At first, camp went great. He got along amazingly well with his fellow campers, just like he got along with virtually everyone else. They’d talked about girls by the campfire, traded embarrassing stories, swapped dreams for the future.

But once they’d realized who Beat was, they’d slowly started to resent him, feeling as though he’d misrepresented himself. Pretended to be just another kid roughing it, when in reality, he’d be returning to a life of luxury they’d never experience for themselves. He’d spent over a month cleaning the cabin and mustering up his best jokes to win them back over.

For once in his life, however, charm—and his name—held no sway.

It was shortly thereafter that he’d started enjoying when things were difficult for him.

By the time he’d met Melody at sixteen, he’d gone through puberty, and this emotionally charged transformation, at the exact same time, leaving him in a place that still confused him sometimes, even though he enjoyed it. Quite a lot.

A place where he liked to be denied.

Loved when things weren’t so easy for him.

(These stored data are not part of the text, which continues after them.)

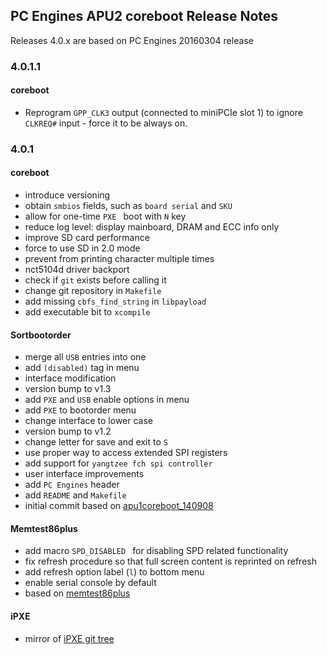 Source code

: PC Engines APU2 coreboot Release Notes
--------------------------------------

Releases 4.0.x are based on PC Engines 20160304 release

### 4.0.1.1

#### coreboot

  * Reprogram `GPP_CLK3` output (connected to miniPCIe slot 1) to ignore `CLKREQ#`
    input - force it to be always on.

### 4.0.1

#### coreboot

  * introduce versioning
  * obtain `smbios` fields, such as `board serial` and `SKU`
  * allow for one-time `PXE ` boot with `N` key
  * reduce log level: display mainboard, DRAM and ECC info only
  * improve SD card performance
  * force to use SD in 2.0 mode
  * prevent from printing character multiple times
  * nct5104d driver backport
  * check if `git` exists before calling it
  * change git repository in `Makefile`
  * add missing `cbfs_find_string` in `libpayload`
  * add executable bit to `xcompile`

#### Sortbootorder

  * merge all `USB` entries into one
  * add `(disabled)` tag in menu
  * interface modification
  * version bump to v1.3
  * add `PXE` and `USB` enable options in menu
  * add `PXE` to bootorder menu
  * change interface to lower case
  * version bump to v1.2
  * change letter for save and exit to `S`
  * use proper way to access extended SPI registers
  * add support for `yangtzee fch spi controller`
  * user interface improvements
  * add `PC Engines` header
  * add `README` and `Makefile`
  * initial commit based on
    [apu1coreboot_140908](http://pcengines.ch/tmp/coreboot_140908.tar.gz)

#### Memtest86plus

  * add macro `SPD_DISABLED ` for disabling SPD related functionality
  * fix refresh procedure so that full screen content is reprinted on refresh
  * add refresh option label (`l`) to bottom menu
  * enable serial console by default
  * based on [memtest86plus](https://review.coreboot.org/cgit/memtest86plus.git?)

#### iPXE

  * mirror of [iPXE git tree](http://git.ipxe.org/ipxe.git)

The flashing red light of the camera distracted Beat from his thoughts and on reflex, he put his arm around Melody’s shoulders, tugged her up against his side, and ushered her into the office, trying and failing not to glare at the cameraman who patiently shifted to keep them in his sights. “You were so confident we would both agree to this?” Beat asked Danielle.

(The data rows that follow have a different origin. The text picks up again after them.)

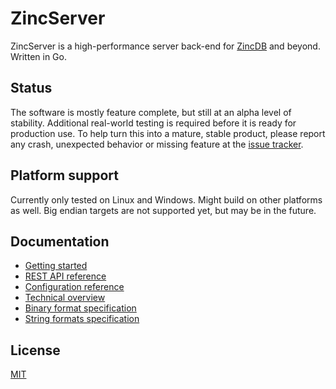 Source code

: # ZincServer

ZincServer is a high-performance server back-end for [ZincDB](https://github.com/zincbase/zincdb) and beyond. Written in Go.

## Status

The software is mostly feature complete, but still at an alpha level of stability. Additional real-world testing is required before it is ready for production use. To help turn this into a mature, stable product, please report any crash, unexpected behavior or missing feature at the [issue tracker](https://github.com/zincbase/zincserver/issues).

## Platform support

Currently only tested on Linux and Windows. Might build on other platforms as well. Big endian targets are not supported yet, but may be in the future.

## Documentation

* [Getting started](https://github.com/zincbase/zincserver/blob/master/docs/Getting%20started.md)
* [REST API reference](https://github.com/zincbase/zincserver/blob/master/docs/REST%20API%20reference.md)
* [Configuration reference](https://github.com/zincbase/zincserver/blob/master/docs/Configuration%20reference.md)
* [Technical overview](https://github.com/zincbase/zincserver/blob/master/docs/Technical%20overview.md)
* [Binary format specification](https://github.com/zincbase/zincserver/blob/master/docs/Binary%20format%20specification.md)
* [String formats specification](https://github.com/zincbase/zincserver/blob/master/docs/String%20formats%20specification.md)

## License

[MIT](https://github.com/zincbase/zincserver/blob/master/LICENSE)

“If the best-case scenario happened, I simply wanted to have the footage.”

“This isn’t live?”

“No.” Danielle’s smile stretched across her face. “Not yet.” Her gaze ticked between Beat’s and Melody’s faces. “But like I said, we need to move quickly to make this happen by Christmas Eve. My vision is a sudden social phenomenon that will captivate even the most casual consumer of pop culture. None of the usual advertising for eight months until everyone is bored with the concept by the time it’s out of postproduction.” She planted both hands on her desk and leaned forward. “All we need is Joseph and his camera, platforms, bandwidth, and a plan. If the answer is yes, we will film some testimonials for promo on Wednesday and go live at the end of this week.”

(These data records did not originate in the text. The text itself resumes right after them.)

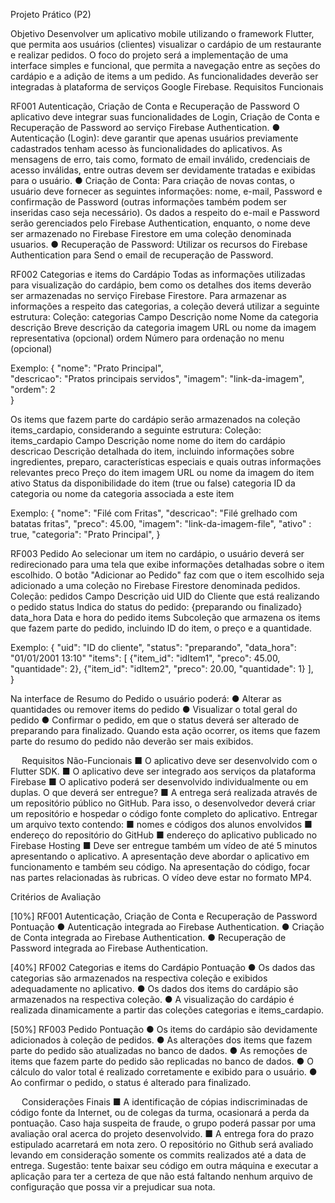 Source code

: Projeto Prático (P2)

Objetivo
Desenvolver um aplicativo mobile utilizando o framework Flutter, que permita aos usuários (clientes) visualizar o cardápio de um restaurante e realizar pedidos. O foco do projeto será a implementação de uma interface simples e funcional, que permita a navegação entre as seções do cardápio e a adição de items a um pedido. As funcionalidades deverão ser integradas à plataforma de serviços Google Firebase.
Requisitos Funcionais

RF001 	Autenticação, Criação de Conta e Recuperação de Password
	O aplicativo deve integrar suas funcionalidades de Login, Criação de Conta e Recuperação de Password ao serviço Firebase Authentication.
●	Autenticação (Login): deve garantir que apenas usuários previamente cadastrados tenham acesso às funcionalidades do aplicativos. As mensagens de erro, tais como, formato de email inválido, credenciais de acesso inválidas, entre outras devem ser devidamente tratadas e exibidas para o usuário.
●	Criação de Conta: Para criação de novas contas, o usuário deve fornecer as seguintes informações: nome, e-mail, Password e confirmação de Password (outras informações também podem ser inseridas caso seja necessário). Os dados a respeito do e-mail e Password serão gerenciados pelo Firebase Authentication, enquanto, o nome deve ser armazenado no Firebase Firestore em uma coleção denominada usuarios.
●	Recuperação de Password: Utilizar os recursos do Firebase Authentication para Send o email de recuperação de Password.



RF002 	Categorias e items do Cardápio
	Todas as informações utilizadas para visualização do cardápio, bem como os detalhes dos items deverão ser armazenadas no serviço Firebase Firestore. 
Para armazenar as informações a respeito das categorias, a coleção deverá utilizar a seguinte estrutura:
Coleção: categorias
Campo	Descrição
nome	Nome da categoria
descrição	Breve descrição da categoria
imagem	URL ou nome da imagem representativa (opcional)
ordem	Número para ordenação no menu  (opcional)

Exemplo:
{
   "nome": "Prato Principal",         
   "descricao": "Pratos principais servidos", 
   "imagem": "link-da-imagem",       
   "ordem": 2                          
}










Os items que fazem parte do cardápio serão armazenados na coleção items_cardapio, considerando a seguinte estrutura:
Coleção: items_cardapio
Campo	Descrição
nome	nome do item do cardápio
descricao	Descrição detalhada do item, incluindo informações sobre ingredientes, preparo, características especiais e quais outras informações relevantes
preco	Preço do item
imagem	URL ou nome da imagem do item
ativo	Status da disponibilidade do item (true ou false)
categoria	ID da categoria ou nome da categoria associada a este item

Exemplo:
{
   "nome": "Filé com Fritas",
   "descricao": "Filé grelhado com batatas fritas",
   "preco": 45.00,
   "imagem": "link-da-imagem-file",
   "ativo" : true,
   "categoria": "Prato Principal",
}









RF003	Pedido
	Ao selecionar um item no cardápio, o usuário deverá ser redirecionado para uma tela que exibe informações detalhadas sobre o item escolhido. O botão "Adicionar ao Pedido" faz com que o item escolhido seja adicionado a uma coleção no Firebase Firestore denominada pedidos.
Coleção: pedidos
Campo	Descrição
uid	UID do Cliente que está realizando o pedido
status	Indica do status do pedido: {preparando ou finalizado}
data_hora	Data e hora do pedido
items	Subcoleção que armazena os items que fazem parte do pedido, incluindo ID do item, o preço e a quantidade.

Exemplo:
{
   "uid": "ID do cliente",
   "status": "preparando",
   "data_hora": "01/01/2001 13:10"
   "items": [
      {"item_id": "idItem1", "preco": 45.00, "quantidade": 2},
       {"item_id": "idItem2", "preco": 20.00, "quantidade": 1}
   ],   
}

Na interface de Resumo do Pedido o usuário poderá:
●	Alterar as quantidades ou remover items do pedido
●	Visualizar o total geral do pedido
●	Confirmar o pedido, em que o status deverá ser alterado de preparando para finalizado. Quando esta ação ocorrer, os items que fazem parte do resumo do pedido não deverão ser mais exibidos.

 
Requisitos Não-Funcionais
■	O aplicativo deve ser desenvolvido com o Flutter SDK.
■	O aplicativo deve ser integrado aos serviços da plataforma Firebase
■	O aplicativo poderá ser desenvolvido individualmente ou em duplas.
O que deverá ser entregue?
■	A entrega será realizada através de um repositório público no GitHub. Para isso, o desenvolvedor deverá criar um repositório e hospedar o código fonte completo do aplicativo. Entregar um arquivo texto contendo:
■	nomes e códigos dos alunos envolvidos
■	endereço do repositório do GitHub
■	endereço do aplicativo publicado no Firebase Hosting
■	Deve ser entregue também um vídeo de até 5 minutos apresentando o aplicativo. A apresentação deve abordar o aplicativo em funcionamento e também seu código. Na apresentação do código, focar nas partes relacionadas às rubricas. O vídeo deve estar no formato MP4. 

Critérios de Avaliação

[10%] RF001 Autenticação, Criação de Conta e Recuperação de Password	Pontuação
●	Autenticação integrada ao Firebase Authentication.
●	Criação de Conta integrada ao Firebase Authentication.
●	Recuperação de Password integrada ao Firebase Authentication.	

[40%] RF002 Categorias e items do Cardápio	Pontuação
●	Os dados das categorias são armazenados na respectiva coleção e exibidos adequadamente no aplicativo.
●	Os dados dos items do cardápio são armazenados na respectiva coleção.
●	A visualização do cardápio é realizada dinamicamente a partir das coleções categorias e items_cardapio.	

[50%] RF003 Pedido	Pontuação
●	Os items do cardápio são devidamente adicionados à coleção de pedidos.
●	As alterações dos items que fazem parte do pedido são atualizadas no banco de dados.
●	As remoções de items que fazem parte do pedido são replicadas no banco de dados.
●	O cálculo do valor total é realizado corretamente e exibido para o usuário.
●	Ao confirmar o pedido, o status é alterado para finalizado.	



 
Considerações Finais
■	A identificação de cópias indiscriminadas de código fonte da Internet, ou de colegas da turma, ocasionará a perda da pontuação. Caso haja suspeita de fraude, o grupo poderá passar por uma avaliação oral acerca do projeto desenvolvido.
■	A entrega fora do prazo estipulado acarretará em nota zero. O repositório no Github será avaliado levando em consideração somente os commits realizados até a data de entrega. Sugestão: tente baixar seu código em outra máquina e executar a aplicação para ter a certeza de que não está faltando nenhum arquivo de configuração que possa vir a prejudicar sua nota.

“Our answer depends on a few important details,” Beat said.

“It does?” Melody whispered up at him from the corner of her mouth.

He squeezed her. “Yes.”

Beat really needed to remove his arm from Melody’s person, especially now that they were being filmed, but he couldn’t seem to make his body cooperate. And he really needed to stop thinking about the way her fingernails had briefly dug into his wrist back in the cafeteria. Damn, the memory made him hang heavier inside of his briefs.